EXERCISE DESCRIPTION: Where does "Gateway" appear in the data? Return each line that holds it.

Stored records
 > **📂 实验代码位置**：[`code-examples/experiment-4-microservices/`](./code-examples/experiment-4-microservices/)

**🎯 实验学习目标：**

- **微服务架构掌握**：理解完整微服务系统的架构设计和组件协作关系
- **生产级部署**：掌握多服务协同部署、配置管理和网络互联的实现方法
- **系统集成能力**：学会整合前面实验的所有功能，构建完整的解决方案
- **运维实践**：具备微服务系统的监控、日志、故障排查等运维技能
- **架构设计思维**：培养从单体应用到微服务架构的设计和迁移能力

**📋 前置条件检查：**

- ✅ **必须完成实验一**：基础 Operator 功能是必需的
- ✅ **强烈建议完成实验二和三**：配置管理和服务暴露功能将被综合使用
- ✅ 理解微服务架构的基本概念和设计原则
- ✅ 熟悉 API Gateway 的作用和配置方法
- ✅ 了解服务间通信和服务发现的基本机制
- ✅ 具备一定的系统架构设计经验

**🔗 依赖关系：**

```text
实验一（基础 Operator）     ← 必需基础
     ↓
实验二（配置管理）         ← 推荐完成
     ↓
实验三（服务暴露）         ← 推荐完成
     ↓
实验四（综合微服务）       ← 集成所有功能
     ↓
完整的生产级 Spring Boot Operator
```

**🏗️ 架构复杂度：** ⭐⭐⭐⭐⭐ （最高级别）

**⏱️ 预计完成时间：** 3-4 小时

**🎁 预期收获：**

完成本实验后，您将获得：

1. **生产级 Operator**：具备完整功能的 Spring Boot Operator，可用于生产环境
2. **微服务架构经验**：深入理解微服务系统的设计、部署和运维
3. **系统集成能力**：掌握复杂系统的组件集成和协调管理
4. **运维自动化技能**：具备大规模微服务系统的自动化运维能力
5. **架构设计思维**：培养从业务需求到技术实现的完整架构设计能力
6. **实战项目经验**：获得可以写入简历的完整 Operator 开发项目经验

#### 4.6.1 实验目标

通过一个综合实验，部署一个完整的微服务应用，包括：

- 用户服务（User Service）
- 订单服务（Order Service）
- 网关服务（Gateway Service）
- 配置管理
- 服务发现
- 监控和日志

RESPONSE:
- ✅ 熟悉 API Gateway 的作用和配置方法
- 网关服务（Gateway Service）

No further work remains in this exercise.